The year after my grandmother died the family all got together and shared photos, stories and silly movies. That was a very nice experience.

augustlan's avatar

I like the ways the Jewish honor and remember their dead. On Passover, you light a special candle for each person you are remembering. The candle burns for 24 hours, and must not be extinguished in any other way than just burning itself out. Also, when you visit a grave site, you leave a pebble on top of the headstone. Sort of a calling card. While I am not Jewish, my ex-husband is and I always lit a candle for my grandmother during our Passover Seders.

hearkat's avatar

I forgot to mention that my sonaldo got a tattoo in memory of his father. He carefully chose the design and planned the layout. I wish he had researched artists, too; but instead he went to a place that wouldn’t check his ID, rather than waiting six more months until he turned 18. It looks pretty true to his template, but I think it could have been nicer.

skfinkel's avatar

Also in the Jewish tradition, you light a Yarzeit candle on the person’s date of death. It is a 24 hour candle lit from the evening before the date to the next evening. Very meaningful and helpful.

Jude's avatar

Just brought a large, orange Gerber daisy over to the cemetery. Tough day, today. Tried to keep busy, but, everywhere I turned, people wanted to talk about it. I’ll be glad when it’s over.

RedPowerLady's avatar

I have a type of alter for my loved one who passed. I also have a memory box and am working on some other similar mementos. We have also had a memorial and done other small things to recognize him.

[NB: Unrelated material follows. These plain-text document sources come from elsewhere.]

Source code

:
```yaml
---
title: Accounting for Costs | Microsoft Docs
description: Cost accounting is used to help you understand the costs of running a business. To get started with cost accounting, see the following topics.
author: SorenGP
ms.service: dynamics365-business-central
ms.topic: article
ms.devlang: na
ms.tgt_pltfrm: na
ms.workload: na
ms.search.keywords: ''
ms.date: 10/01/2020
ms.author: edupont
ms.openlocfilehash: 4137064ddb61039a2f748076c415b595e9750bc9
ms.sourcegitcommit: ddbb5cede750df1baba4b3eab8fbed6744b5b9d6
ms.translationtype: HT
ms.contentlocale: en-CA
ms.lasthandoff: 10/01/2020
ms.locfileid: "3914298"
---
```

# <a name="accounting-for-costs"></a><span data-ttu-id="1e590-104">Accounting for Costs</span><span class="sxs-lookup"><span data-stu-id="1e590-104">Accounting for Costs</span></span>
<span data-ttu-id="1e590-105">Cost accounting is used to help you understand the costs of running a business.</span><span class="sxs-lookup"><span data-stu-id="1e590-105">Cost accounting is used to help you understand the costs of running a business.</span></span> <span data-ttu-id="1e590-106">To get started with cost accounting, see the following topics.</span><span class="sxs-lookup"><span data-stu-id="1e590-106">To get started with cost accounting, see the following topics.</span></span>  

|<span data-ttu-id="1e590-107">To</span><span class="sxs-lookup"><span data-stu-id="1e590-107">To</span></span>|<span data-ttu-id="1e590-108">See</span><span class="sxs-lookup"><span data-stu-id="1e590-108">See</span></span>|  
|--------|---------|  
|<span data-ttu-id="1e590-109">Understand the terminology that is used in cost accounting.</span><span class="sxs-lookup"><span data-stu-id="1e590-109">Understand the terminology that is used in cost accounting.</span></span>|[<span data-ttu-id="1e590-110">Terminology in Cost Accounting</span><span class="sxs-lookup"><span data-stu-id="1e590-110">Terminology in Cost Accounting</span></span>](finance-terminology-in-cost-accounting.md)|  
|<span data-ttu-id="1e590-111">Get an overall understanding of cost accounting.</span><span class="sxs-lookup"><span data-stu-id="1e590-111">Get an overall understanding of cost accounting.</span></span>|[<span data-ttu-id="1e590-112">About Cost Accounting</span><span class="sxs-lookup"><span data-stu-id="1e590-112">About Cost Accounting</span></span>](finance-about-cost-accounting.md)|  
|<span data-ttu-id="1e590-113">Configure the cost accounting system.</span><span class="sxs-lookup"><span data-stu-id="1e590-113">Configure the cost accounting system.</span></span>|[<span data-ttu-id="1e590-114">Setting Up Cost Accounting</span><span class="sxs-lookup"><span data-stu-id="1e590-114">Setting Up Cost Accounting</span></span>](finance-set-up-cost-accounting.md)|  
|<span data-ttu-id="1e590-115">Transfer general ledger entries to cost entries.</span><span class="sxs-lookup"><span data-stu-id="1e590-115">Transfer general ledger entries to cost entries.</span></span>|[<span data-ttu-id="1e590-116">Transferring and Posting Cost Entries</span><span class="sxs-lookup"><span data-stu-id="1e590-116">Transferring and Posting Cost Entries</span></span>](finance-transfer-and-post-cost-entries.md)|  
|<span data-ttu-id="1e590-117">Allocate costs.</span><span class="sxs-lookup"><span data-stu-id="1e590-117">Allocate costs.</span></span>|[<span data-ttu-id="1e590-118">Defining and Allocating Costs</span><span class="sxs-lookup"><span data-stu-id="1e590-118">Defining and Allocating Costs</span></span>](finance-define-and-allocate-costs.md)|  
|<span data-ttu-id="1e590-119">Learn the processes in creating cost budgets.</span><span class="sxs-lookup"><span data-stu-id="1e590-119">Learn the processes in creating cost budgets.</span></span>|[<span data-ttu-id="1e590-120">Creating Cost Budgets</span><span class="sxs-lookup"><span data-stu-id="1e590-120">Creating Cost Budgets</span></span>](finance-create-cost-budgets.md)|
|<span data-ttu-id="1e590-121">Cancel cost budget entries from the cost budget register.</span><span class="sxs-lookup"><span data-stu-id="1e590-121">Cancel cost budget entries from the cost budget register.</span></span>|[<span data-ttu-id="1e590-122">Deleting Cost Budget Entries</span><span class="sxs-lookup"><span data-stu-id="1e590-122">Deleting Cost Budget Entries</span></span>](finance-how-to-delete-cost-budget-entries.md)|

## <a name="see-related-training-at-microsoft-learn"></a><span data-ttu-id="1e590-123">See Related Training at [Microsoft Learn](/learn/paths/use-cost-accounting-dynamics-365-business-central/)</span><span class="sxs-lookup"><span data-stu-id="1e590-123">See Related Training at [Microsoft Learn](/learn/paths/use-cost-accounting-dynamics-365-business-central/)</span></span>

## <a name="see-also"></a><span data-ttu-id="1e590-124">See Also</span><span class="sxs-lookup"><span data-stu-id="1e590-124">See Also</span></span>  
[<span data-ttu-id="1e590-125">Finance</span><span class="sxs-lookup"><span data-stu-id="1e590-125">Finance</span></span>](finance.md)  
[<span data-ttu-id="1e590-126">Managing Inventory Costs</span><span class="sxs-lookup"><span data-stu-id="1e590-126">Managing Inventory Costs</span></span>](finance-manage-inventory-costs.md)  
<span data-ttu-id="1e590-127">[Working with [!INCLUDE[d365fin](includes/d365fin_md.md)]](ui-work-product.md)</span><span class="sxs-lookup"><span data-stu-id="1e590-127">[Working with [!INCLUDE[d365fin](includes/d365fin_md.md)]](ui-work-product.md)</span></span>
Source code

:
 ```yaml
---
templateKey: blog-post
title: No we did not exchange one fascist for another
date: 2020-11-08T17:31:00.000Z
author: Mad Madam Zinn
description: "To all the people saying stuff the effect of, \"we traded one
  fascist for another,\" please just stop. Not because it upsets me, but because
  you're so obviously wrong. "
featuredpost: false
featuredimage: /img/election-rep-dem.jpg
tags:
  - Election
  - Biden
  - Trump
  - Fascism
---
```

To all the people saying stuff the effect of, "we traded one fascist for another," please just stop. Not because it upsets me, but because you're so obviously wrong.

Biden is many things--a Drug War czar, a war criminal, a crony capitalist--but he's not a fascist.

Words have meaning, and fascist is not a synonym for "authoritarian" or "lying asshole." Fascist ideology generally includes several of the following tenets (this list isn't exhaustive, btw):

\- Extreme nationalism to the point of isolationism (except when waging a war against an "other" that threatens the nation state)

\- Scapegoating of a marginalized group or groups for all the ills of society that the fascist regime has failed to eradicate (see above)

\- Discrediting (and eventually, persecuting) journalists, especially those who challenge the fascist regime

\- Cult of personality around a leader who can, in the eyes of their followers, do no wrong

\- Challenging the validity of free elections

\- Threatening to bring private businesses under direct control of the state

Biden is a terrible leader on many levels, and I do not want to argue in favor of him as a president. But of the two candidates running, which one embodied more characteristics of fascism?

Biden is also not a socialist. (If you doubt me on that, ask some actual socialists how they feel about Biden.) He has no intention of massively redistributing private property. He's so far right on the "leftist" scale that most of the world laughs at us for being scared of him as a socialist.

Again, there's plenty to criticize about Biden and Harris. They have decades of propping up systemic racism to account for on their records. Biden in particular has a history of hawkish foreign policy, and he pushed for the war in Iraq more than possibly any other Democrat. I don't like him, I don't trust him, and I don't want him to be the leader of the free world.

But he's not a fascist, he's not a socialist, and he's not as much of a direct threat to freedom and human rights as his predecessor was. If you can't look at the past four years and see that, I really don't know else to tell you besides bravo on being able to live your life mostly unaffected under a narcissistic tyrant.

For friends I have lit candles and released balloons then taken pictures and sent that to them.

I think that your idea of taking favorite flowers to the cemetery is beautiful. I heard a friend say that when she went she would always bring a couple extra and put it on some empty gravesites as a way of honoring her loved one’s memory.

Hugs. It was a hard day for me as well and I feel rough today.

RedPowerLady's avatar

@skfinkel I have been searching for memorial rituals from different cultures. That is a beautiful one. Thank you for sharing.